Roger Amar developed the FAMI technique of fat grafting in 2000, and in 2009 Giorgio Fischer presented a new technique of lipografting, known as the ‘Rice Technique’9.
Autologous fat grafting
Autologous fat grafting meets all of the fundamental criteria for the ‘ideal’ augmentation material: availability, minimal donor morbidity, reproducible and predictable results, while avoiding non-graft disease transmission or incompatibility. Considering these facts, autologous fat transfer provides a very appealing resource for soft tissue volume augmentation, with both small and large volumes. It is important to consider and follow the Guidelines for Fat Grafting10 (Table 1).
Fat transfer is absolutely the future of aesthetic medicine and cosmetic surgery, but it is not just about the fat cells — it is also about the fat tissue. It’s about improving the recipient bed and identifying what processes to minimise and/or optimise; understanding the stromal vascular elements and inserting the adult stem cells into the fat tissue, looking at specific reactions and promoting best practice; and understanding that excellent results are possible by working the physiology without any external manipulations of the fat tissue.
What are the best donor areas for fat transfer?
It is now known that fat tissue containing more α2 receptors (antilipolytic–adrenergic α2 receptors) and large amounts of LPL is the best for transfer, and that the tissue in the lower abdomen and pubis are the best source areas. LPL is an important enzyme for lipogenesis, as it can increase the size of the fat cells, which will also contain larger numbers of α2 receptors. Women generally produce more LPL in the subcutaneous fat tissue of the lower abdomen and gluteal femoral area.

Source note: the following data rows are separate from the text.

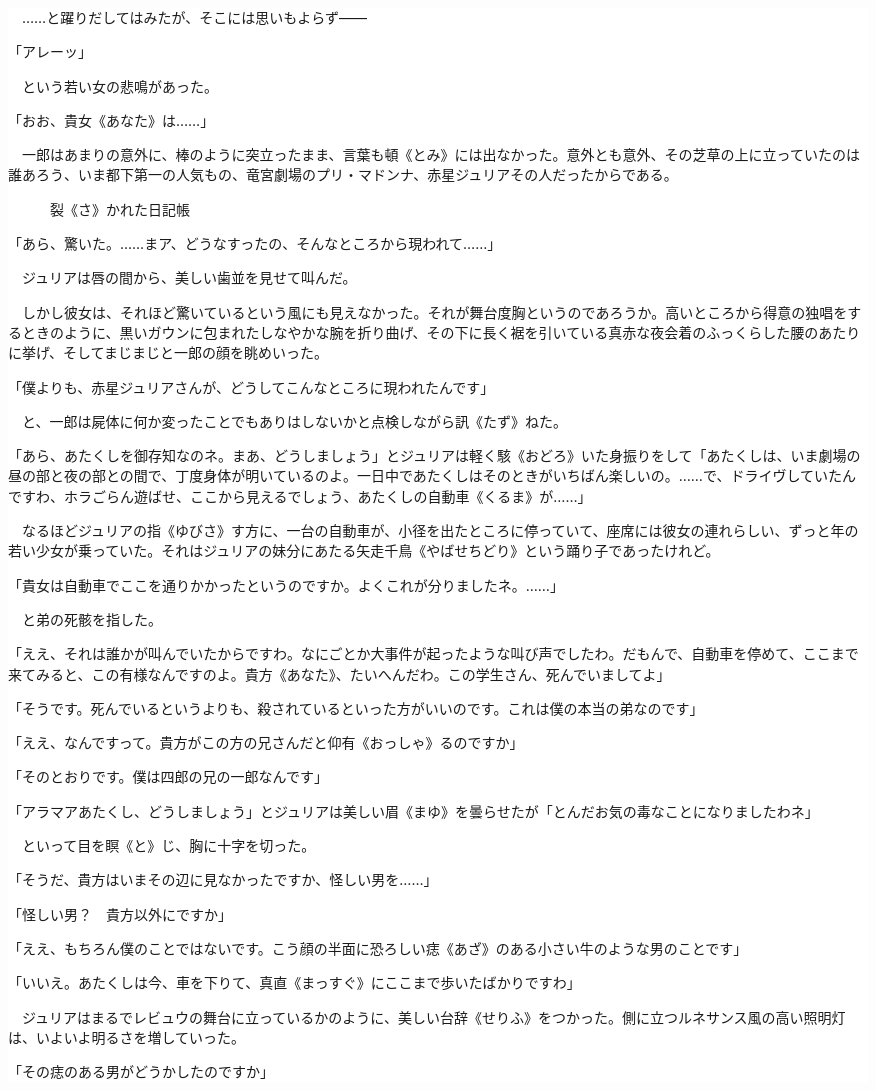 　……と躍りだしてはみたが、そこには思いもよらず――

「アレーッ」

　という若い女の悲鳴があった。

「おお、貴女《あなた》は……」

　一郎はあまりの意外に、棒のように突立ったまま、言葉も頓《とみ》には出なかった。意外とも意外、その芝草の上に立っていたのは誰あろう、いま都下第一の人気もの、竜宮劇場のプリ・マドンナ、赤星ジュリアその人だったからである。





　　　裂《さ》かれた日記帳





「あら、驚いた。……まア、どうなすったの、そんなところから現われて……」

　ジュリアは唇の間から、美しい歯並を見せて叫んだ。

　しかし彼女は、それほど驚いているという風にも見えなかった。それが舞台度胸というのであろうか。高いところから得意の独唱をするときのように、黒いガウンに包まれたしなやかな腕を折り曲げ、その下に長く裾を引いている真赤な夜会着のふっくらした腰のあたりに挙げ、そしてまじまじと一郎の顔を眺めいった。

「僕よりも、赤星ジュリアさんが、どうしてこんなところに現われたんです」

　と、一郎は屍体に何か変ったことでもありはしないかと点検しながら訊《たず》ねた。

「あら、あたくしを御存知なのネ。まあ、どうしましょう」とジュリアは軽く駭《おどろ》いた身振りをして「あたくしは、いま劇場の昼の部と夜の部との間で、丁度身体が明いているのよ。一日中であたくしはそのときがいちばん楽しいの。……で、ドライヴしていたんですわ、ホラごらん遊ばせ、ここから見えるでしょう、あたくしの自動車《くるま》が……」

　なるほどジュリアの指《ゆびさ》す方に、一台の自動車が、小径を出たところに停っていて、座席には彼女の連れらしい、ずっと年の若い少女が乗っていた。それはジュリアの妹分にあたる矢走千鳥《やばせちどり》という踊り子であったけれど。

「貴女は自動車でここを通りかかったというのですか。よくこれが分りましたネ。……」

　と弟の死骸を指した。

「ええ、それは誰かが叫んでいたからですわ。なにごとか大事件が起ったような叫び声でしたわ。だもんで、自動車を停めて、ここまで来てみると、この有様なんですのよ。貴方《あなた》、たいへんだわ。この学生さん、死んでいましてよ」

「そうです。死んでいるというよりも、殺されているといった方がいいのです。これは僕の本当の弟なのです」

「ええ、なんですって。貴方がこの方の兄さんだと仰有《おっしゃ》るのですか」

「そのとおりです。僕は四郎の兄の一郎なんです」

「アラマアあたくし、どうしましょう」とジュリアは美しい眉《まゆ》を曇らせたが「とんだお気の毒なことになりましたわネ」

　といって目を瞑《と》じ、胸に十字を切った。

「そうだ、貴方はいまその辺に見なかったですか、怪しい男を……」

「怪しい男？　貴方以外にですか」

「ええ、もちろん僕のことではないです。こう顔の半面に恐ろしい痣《あざ》のある小さい牛のような男のことです」

「いいえ。あたくしは今、車を下りて、真直《まっすぐ》にここまで歩いたばかりですわ」

　ジュリアはまるでレビュウの舞台に立っているかのように、美しい台辞《せりふ》をつかった。側に立つルネサンス風の高い照明灯は、いよいよ明るさを増していった。

「その痣のある男がどうかしたのですか」
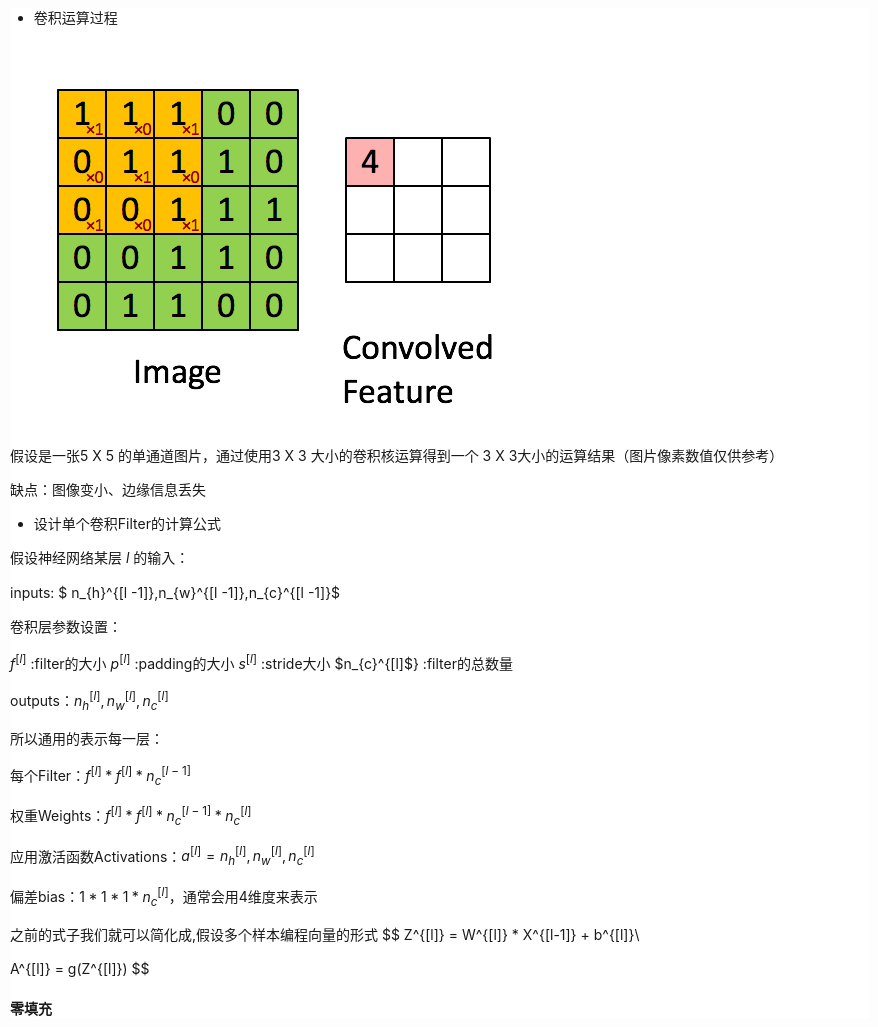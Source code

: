 - 卷积运算过程

![单个卷积核移动步长](images/单个卷积核移动步长.gif)

假设是一张5 X 5 的单通道图片，通过使用3 X 3 大小的卷积核运算得到一个 3 X 3大小的运算结果（图片像素数值仅供参考）

缺点：图像变小、边缘信息丢失

- 设计单个卷积Filter的计算公式

假设神经网络某层 $l$ 的输入：

inputs: $ n_{h}^{[l -1]},n_{w}^{[l -1]},n_{c}^{[l -1]}$

卷积层参数设置：

$f^{[l]}$ :filter的大小
$p^{[l]}$ :padding的大小
$s^{[l]}$ :stride大小
$n_{c}^{[l]$} :filter的总数量

outputs：$n_{h}^{[l]},n_{w}^{[l]},n_{c}^{[l]}$

所以通用的表示每一层：

每个Filter：$f^{[l]} * f^{[l]} * n_{c}^{[l -1]}$

权重Weights：$f^{[l]} * f^{[l]} * n_{c}^{[l -1]} * n_{c}^{[l]}$

应用激活函数Activations：$a^{[l]} = n_{h}^{[l]},n_{w}^{[l]},n_{c}^{[l]}$ 

偏差bias：$1 * 1 * 1 * n_{c}^{[l]}$，通常会用4维度来表示

之前的式子我们就可以简化成,假设多个样本编程向量的形式
$$
Z^{[l]} = W^{[l]} * X^{[l-1]} + b^{[l]}\\

A^{[l]} = g(Z^{[l]})
$$
#### 零填充
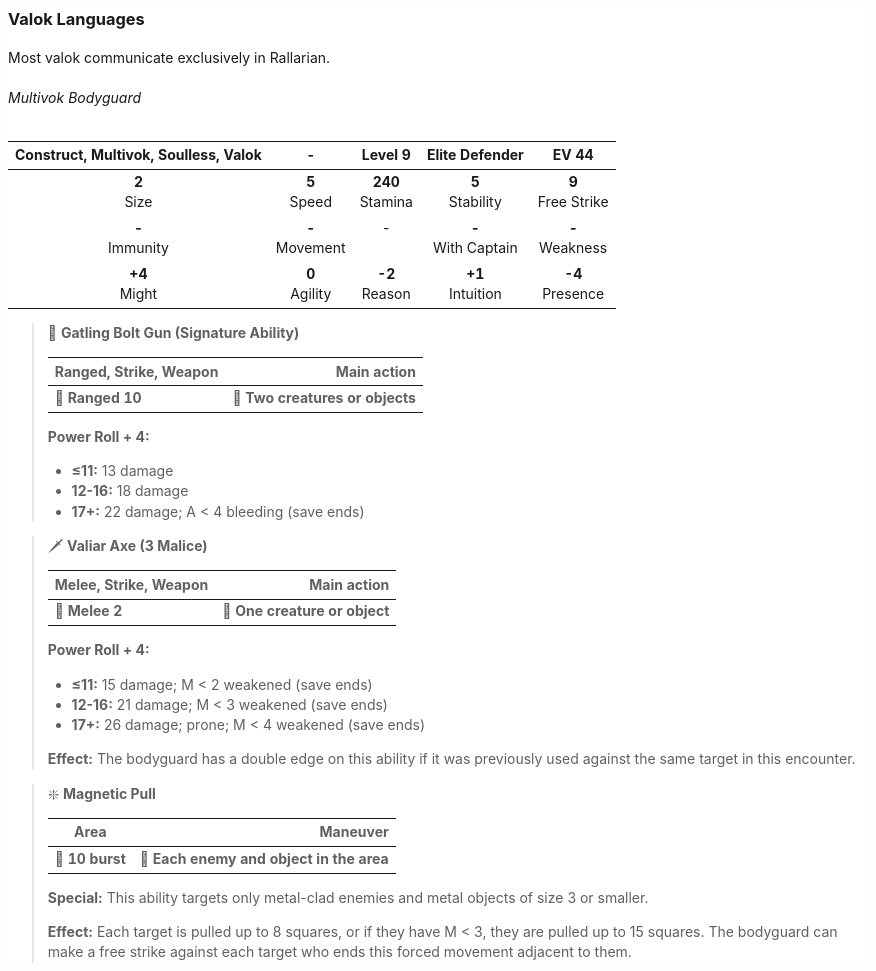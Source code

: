 ### Valok Languages

Most valok communicate exclusively in Rallarian.

###### Multivok Bodyguard

| Construct, Multivok, Soulless, Valok |          -          |       Level 9        |     Elite Defender      |         EV 44          |
| :----------------------------------: | :-----------------: | :------------------: | :---------------------: | :--------------------: |
|           **2**<br/> Size            |  **5**<br/> Speed   | **240**<br/> Stamina |  **5**<br/> Stability   | **9**<br/> Free Strike |
|         **-**<br/> Immunity          | **-**<br/> Movement |          -           | **-**<br/> With Captain |  **-**<br/> Weakness   |
|          **+4**<br/> Might           | **0**<br/> Agility  |  **-2**<br/> Reason  |  **+1**<br/> Intuition  |  **-4**<br/> Presence  |

> 🏹 **Gatling Bolt Gun (Signature Ability)**
>
> | **Ranged, Strike, Weapon** |                 **Main action** |
> | -------------------------- | ------------------------------: |
> | **📏 Ranged 10**           | **🎯 Two creatures or objects** |
>
> **Power Roll + 4:**
>
> - **≤11:** 13 damage
> - **12-16:** 18 damage
> - **17+:** 22 damage; A < 4 bleeding (save ends)

> 🗡 **Valiar Axe (3 Malice)**
>
> | **Melee, Strike, Weapon** |               **Main action** |
> | ------------------------- | ----------------------------: |
> | **📏 Melee 2**            | **🎯 One creature or object** |
>
> **Power Roll + 4:**
>
> - **≤11:** 15 damage; M < 2 weakened (save ends)
> - **12-16:** 21 damage; M < 3 weakened (save ends)
> - **17+:** 26 damage; prone; M < 4 weakened (save ends)
>
> **Effect:** The bodyguard has a double edge on this ability if it was previously used against the same target in this encounter.

> ❇️ **Magnetic Pull**
>
> | **Area**        |                             **Maneuver** |
> | --------------- | ---------------------------------------: |
> | **📏 10 burst** | **🎯 Each enemy and object in the area** |
>
> **Special:** This ability targets only metal-clad enemies and metal objects of size 3 or smaller.
>
> **Effect:** Each target is pulled up to 8 squares, or if they have M < 3, they are pulled up to 15 squares. The bodyguard can make a free strike against each target who ends this forced movement adjacent to them.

Autologous fat grafting has proven metabolically more stable, and has more lipoprotein lipase activity and a greater percentage of α2 receptors11. When using fat for lipografting, areas with a large amount of fat tissue or zones with localised obesity are typically selected. These areas may cause problems at the recipient site. In the regions with localised obesity, the physiology of the fat tissue may vary. According to the studies of Danielle Lacasa12, there is an alteration in the viability of the fat cells in these areas: there is more fibrosis, less expression of adiponectin and leptin, and an increase in the proinflammatory cytokines. There is also an alteration in the normal lipolysis, with decreased β-adrenergic action in fat tissue with fibrosis. It is easy to understand that the quality of the fat tissue varies and that some fat used for grafting may give different results.